Problem to work on:
Among the records below, find the lines that contain "itemize" and copy each of them.

Data shown:

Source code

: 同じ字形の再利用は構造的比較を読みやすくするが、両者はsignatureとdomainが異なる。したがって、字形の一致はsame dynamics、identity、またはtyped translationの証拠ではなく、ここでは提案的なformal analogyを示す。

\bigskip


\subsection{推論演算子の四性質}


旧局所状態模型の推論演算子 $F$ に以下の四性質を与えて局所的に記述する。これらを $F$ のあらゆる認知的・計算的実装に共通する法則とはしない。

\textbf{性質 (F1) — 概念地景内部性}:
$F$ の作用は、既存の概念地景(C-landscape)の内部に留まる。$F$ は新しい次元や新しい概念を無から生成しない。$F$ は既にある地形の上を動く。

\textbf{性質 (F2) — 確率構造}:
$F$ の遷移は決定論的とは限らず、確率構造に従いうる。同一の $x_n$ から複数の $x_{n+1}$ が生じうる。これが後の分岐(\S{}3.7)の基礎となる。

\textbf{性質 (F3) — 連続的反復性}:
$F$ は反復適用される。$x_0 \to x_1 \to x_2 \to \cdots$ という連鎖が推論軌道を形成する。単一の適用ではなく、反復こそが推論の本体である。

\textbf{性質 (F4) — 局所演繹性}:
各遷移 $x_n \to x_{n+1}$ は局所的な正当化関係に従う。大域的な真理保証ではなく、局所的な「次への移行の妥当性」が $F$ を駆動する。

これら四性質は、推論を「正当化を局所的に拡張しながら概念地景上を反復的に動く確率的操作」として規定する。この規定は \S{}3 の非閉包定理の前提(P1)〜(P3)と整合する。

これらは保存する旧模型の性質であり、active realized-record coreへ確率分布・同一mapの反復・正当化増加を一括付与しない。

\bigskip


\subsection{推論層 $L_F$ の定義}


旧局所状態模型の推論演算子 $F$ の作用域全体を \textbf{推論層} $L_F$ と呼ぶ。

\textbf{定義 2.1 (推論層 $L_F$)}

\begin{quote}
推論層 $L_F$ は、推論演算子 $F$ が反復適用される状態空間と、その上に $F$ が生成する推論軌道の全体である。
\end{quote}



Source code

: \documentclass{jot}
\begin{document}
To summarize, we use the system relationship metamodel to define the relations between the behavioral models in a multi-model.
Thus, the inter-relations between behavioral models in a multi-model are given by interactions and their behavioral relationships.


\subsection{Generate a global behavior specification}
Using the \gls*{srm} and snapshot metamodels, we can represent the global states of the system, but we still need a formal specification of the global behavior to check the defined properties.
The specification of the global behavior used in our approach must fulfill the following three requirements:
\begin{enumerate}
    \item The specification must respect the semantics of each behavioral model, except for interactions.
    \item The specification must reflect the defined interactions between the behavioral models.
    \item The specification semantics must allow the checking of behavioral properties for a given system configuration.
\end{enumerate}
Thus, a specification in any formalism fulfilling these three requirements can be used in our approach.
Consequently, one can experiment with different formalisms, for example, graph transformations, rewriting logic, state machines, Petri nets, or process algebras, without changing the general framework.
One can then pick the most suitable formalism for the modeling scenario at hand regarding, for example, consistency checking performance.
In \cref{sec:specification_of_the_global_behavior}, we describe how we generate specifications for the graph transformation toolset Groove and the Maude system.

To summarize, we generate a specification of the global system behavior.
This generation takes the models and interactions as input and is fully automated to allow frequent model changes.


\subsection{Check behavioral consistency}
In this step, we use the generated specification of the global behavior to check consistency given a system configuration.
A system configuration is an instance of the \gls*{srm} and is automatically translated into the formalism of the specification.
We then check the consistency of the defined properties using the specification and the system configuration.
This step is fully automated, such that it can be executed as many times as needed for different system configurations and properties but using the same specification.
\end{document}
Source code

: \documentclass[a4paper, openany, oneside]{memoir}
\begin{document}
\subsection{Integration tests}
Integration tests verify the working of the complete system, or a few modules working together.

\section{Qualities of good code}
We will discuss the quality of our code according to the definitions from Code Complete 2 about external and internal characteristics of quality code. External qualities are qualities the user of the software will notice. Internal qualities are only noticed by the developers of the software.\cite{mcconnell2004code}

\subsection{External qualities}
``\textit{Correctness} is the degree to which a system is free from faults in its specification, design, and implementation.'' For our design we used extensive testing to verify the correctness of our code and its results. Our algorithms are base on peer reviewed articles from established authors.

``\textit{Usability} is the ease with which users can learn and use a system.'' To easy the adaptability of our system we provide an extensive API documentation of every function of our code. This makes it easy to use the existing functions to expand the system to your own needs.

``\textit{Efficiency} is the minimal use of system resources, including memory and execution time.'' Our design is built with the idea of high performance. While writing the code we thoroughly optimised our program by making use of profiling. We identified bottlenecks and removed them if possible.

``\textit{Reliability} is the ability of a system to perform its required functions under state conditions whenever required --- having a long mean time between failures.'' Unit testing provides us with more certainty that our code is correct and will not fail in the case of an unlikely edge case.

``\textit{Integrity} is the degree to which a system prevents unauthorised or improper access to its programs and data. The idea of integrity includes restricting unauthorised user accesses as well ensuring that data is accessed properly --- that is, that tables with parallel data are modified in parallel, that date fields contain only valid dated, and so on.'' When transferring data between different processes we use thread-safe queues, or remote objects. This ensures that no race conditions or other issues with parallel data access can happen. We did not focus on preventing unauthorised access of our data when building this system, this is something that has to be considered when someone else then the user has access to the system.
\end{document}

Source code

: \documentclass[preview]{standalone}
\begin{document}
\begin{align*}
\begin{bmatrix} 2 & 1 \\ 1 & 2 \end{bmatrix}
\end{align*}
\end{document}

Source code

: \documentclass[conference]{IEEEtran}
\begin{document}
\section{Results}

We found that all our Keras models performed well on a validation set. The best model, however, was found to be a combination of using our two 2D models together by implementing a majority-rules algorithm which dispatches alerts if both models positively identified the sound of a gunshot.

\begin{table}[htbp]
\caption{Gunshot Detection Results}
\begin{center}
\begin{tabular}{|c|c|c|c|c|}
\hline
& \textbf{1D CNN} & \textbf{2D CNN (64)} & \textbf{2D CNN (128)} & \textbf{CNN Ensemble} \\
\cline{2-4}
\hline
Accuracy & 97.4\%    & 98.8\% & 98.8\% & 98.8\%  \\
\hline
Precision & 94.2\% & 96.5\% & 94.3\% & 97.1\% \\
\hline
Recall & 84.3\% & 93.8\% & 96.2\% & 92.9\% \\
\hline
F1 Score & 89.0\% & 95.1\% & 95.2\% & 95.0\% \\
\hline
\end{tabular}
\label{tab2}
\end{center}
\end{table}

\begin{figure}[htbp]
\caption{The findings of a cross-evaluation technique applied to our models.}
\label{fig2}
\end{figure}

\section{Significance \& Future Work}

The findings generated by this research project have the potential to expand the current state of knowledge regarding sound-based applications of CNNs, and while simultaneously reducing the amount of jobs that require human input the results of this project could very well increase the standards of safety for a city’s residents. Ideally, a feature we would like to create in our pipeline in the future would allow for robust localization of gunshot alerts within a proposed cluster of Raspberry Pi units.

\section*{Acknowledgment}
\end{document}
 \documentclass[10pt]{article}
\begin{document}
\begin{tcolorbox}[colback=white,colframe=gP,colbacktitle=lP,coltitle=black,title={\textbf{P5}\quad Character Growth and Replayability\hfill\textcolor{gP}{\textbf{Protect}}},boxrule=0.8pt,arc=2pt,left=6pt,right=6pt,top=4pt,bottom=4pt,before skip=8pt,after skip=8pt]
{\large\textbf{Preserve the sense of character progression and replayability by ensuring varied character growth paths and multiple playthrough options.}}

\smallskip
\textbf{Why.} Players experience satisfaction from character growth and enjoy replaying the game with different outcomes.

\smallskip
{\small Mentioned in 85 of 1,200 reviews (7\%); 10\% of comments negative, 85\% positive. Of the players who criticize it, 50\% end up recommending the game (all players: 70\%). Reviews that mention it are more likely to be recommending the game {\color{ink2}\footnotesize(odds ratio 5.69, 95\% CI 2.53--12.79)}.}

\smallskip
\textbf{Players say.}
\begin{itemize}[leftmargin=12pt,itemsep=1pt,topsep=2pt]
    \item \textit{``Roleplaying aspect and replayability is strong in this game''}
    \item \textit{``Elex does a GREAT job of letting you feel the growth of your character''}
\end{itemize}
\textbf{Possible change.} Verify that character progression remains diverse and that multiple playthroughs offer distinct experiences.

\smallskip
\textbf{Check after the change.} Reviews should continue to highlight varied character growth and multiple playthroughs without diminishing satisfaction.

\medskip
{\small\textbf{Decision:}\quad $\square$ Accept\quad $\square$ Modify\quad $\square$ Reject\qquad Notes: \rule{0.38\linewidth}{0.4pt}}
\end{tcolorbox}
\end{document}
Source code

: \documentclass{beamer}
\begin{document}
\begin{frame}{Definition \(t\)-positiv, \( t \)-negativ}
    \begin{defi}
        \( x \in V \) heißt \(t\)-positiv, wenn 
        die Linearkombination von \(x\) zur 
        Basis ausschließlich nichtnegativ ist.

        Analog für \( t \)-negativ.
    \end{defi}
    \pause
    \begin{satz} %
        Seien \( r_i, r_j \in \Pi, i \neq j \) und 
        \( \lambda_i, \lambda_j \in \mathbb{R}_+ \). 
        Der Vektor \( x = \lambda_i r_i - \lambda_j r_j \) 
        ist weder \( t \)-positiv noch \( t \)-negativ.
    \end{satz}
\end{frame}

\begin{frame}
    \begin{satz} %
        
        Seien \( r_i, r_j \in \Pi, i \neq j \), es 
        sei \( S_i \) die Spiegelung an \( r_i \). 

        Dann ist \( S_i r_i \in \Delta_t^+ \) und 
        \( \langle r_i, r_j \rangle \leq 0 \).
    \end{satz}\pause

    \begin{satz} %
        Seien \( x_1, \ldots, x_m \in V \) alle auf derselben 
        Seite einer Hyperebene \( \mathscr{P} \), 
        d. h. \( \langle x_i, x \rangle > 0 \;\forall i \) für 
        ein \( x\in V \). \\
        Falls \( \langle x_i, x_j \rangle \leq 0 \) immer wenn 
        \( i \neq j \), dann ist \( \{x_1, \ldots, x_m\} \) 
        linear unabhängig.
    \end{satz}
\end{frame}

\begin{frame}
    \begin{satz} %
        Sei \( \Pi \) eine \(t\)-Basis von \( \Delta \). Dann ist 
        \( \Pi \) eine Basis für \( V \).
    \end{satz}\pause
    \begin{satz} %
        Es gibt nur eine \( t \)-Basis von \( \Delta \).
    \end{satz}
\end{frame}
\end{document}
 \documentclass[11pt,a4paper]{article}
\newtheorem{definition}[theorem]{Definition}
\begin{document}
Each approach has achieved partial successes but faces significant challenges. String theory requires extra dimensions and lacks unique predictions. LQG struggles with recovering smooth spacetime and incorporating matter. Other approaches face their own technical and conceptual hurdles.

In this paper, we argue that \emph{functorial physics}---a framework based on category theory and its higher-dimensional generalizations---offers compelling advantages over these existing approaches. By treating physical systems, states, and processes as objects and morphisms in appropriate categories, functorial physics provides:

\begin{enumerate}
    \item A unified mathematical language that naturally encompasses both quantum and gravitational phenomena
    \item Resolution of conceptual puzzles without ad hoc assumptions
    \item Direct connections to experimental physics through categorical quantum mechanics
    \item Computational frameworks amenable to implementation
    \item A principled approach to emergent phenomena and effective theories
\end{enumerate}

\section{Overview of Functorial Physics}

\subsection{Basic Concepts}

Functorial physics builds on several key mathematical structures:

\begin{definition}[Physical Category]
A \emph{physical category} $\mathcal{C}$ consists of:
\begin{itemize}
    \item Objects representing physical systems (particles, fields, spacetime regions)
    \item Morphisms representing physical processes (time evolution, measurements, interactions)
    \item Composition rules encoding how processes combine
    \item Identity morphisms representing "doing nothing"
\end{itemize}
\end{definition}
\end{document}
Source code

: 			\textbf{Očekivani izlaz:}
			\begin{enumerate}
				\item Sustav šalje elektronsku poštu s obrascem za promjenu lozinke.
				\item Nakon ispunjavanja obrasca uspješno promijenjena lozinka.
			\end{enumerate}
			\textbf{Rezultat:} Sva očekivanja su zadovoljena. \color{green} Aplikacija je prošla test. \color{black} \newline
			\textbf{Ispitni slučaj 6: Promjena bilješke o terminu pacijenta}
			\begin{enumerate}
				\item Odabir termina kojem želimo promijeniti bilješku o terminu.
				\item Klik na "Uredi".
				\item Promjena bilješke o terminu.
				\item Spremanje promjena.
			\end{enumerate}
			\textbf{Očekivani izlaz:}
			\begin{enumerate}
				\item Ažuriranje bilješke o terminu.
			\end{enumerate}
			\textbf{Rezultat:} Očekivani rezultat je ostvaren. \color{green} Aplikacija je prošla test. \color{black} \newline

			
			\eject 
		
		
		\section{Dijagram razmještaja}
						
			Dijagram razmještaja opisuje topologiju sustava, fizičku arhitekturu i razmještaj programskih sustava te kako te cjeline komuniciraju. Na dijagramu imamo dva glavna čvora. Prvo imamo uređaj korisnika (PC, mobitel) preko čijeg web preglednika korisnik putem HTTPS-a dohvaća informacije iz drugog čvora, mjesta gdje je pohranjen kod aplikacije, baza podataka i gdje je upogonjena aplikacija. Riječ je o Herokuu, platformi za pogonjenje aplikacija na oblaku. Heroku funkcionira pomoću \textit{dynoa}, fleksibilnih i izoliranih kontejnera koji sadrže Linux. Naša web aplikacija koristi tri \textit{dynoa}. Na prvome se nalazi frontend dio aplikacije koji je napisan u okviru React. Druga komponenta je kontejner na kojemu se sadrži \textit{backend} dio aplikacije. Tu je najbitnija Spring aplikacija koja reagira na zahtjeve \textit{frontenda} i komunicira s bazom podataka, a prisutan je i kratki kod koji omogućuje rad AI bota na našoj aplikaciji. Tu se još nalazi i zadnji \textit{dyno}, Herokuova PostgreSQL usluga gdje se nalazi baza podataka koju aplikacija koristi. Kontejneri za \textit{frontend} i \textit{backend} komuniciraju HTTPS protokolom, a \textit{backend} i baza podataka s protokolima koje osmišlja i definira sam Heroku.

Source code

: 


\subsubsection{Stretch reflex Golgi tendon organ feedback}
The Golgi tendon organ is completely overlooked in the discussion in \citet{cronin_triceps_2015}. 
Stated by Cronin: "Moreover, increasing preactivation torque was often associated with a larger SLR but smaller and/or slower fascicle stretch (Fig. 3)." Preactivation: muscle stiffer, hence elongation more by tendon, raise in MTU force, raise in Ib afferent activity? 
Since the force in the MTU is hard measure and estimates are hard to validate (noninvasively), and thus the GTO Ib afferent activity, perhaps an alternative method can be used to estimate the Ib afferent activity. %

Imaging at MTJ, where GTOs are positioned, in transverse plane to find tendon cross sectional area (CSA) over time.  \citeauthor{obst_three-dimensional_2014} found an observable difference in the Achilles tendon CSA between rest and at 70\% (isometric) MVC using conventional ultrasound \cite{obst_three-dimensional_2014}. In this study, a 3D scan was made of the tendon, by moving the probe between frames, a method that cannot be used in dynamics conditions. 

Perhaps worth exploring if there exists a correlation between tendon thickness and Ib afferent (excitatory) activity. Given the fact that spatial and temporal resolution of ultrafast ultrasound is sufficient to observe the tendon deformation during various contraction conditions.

Answer space:
\begin{itemize}[leftmargin=12pt,itemsep=1pt,topsep=2pt]
\end{itemize}
\begin{itemize}
\end{itemize}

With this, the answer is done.